Since it was first instituted in 1938, the federal minimum wage has established a floor for wages. While not every worker is eligible, it provides a minimum of earnings for the lowest-paid workers.
What are full-time annual earnings at the current minimum wage?
A minimum wage is the lowest wage that employers may legally pay
to workers. The first minimum wage law was enacted in 1894 in New
Zealand.
With the passage of The
Fair Labor Standards Act of 1938 (FLSA), the U.S.
minimum wage was initially set at $0.25 per hour for covered
workers.
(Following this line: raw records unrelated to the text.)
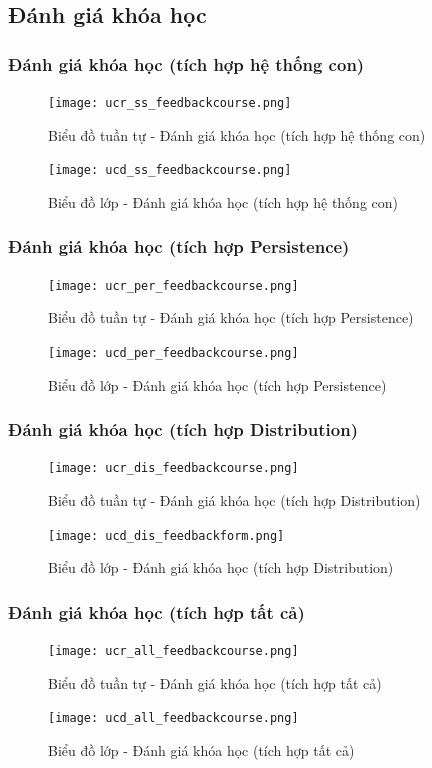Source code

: \documentclass[./../main.tex]{subfiles}
\begin{document}
\subsection{Đánh giá khóa học}
\subsubsection{Đánh giá khóa học (tích hợp hệ thống con)}
\begin{figure}[H]
    \centering
    \texttt{[image: ucr\_ss\_feedbackcourse.png]}
    \caption{Biểu đồ tuần tự - Đánh giá khóa học (tích hợp hệ thống con)}
\end{figure}
\begin{figure}[H]
    \centering
    \texttt{[image: ucd\_ss\_feedbackcourse.png]}
    \caption{Biểu đồ lớp - Đánh giá khóa học (tích hợp hệ thống con)}
\end{figure}
\subsubsection{Đánh giá khóa học (tích hợp Persistence)}
\begin{figure}[H]
    \centering
    \texttt{[image: ucr\_per\_feedbackcourse.png]}
    \caption{Biểu đồ tuần tự - Đánh giá khóa học (tích hợp Persistence)}
\end{figure}
\begin{figure}[H]
    \centering
    \texttt{[image: ucd\_per\_feedbackcourse.png]}
    \caption{Biểu đồ lớp - Đánh giá khóa học (tích hợp Persistence)}
\end{figure}
\subsubsection{Đánh giá khóa học (tích hợp Distribution)}
\begin{figure}[H]
    \centering
    \texttt{[image: ucr\_dis\_feedbackcourse.png]}
    \caption{Biểu đồ tuần tự - Đánh giá khóa học (tích hợp Distribution)}
\end{figure}
\begin{figure}[H]
    \centering
    \texttt{[image: ucd\_dis\_feedbackform.png]}
    \caption{Biểu đồ lớp - Đánh giá khóa học (tích hợp Distribution)}
\end{figure}
\subsubsection{Đánh giá khóa học (tích hợp tất cả)}
\begin{figure}[H]
    \centering
    \texttt{[image: ucr\_all\_feedbackcourse.png]}
    \caption{Biểu đồ tuần tự - Đánh giá khóa học (tích hợp tất cả)}
\end{figure}
\begin{figure}[H]
    \centering
    \texttt{[image: ucd\_all\_feedbackcourse.png]}
    \caption{Biểu đồ lớp - Đánh giá khóa học (tích hợp tất cả)}
\end{figure}
\end{document}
Since then, it has been raised 22 separate
times–most recently, in July 2009, to $7.25 an hour.
FSLA provided a number of federal protections for the first time
including
The Census Bureau reports poverty rates by work experience for people ages 18 to 64. In 2024, the overall poverty rate for people ages 18 to 64 was 9.6% (lower than the rate of 10.6% for all persons).
The poverty rates by work experience for that age group ranged from 1.8% to 28.2%.
The “working poor” are people who spend 27 weeks or more in a
year in the labor force either working or looking for work but
whose incomes fall below the poverty
level. According to the U.S. Bureau of Labor Statistics,
6.4 million people who spent at least 27 weeks in the labor force
were poor in 2022 (the most recent year in which such figures
were published). The working-poor rate—the proportion of the
working poor among all people in the labor force for at least 27
weeks—was 4.0 percent in 2022.
In 2024, about 82,000 U.S. workers age 16 and over earned exactly
the prevailing federal minimum wage of $7.25 per hour. Another
760,000 had wages below the federal minimum. Together these
workers make up 1.0% of all hourly paid workers.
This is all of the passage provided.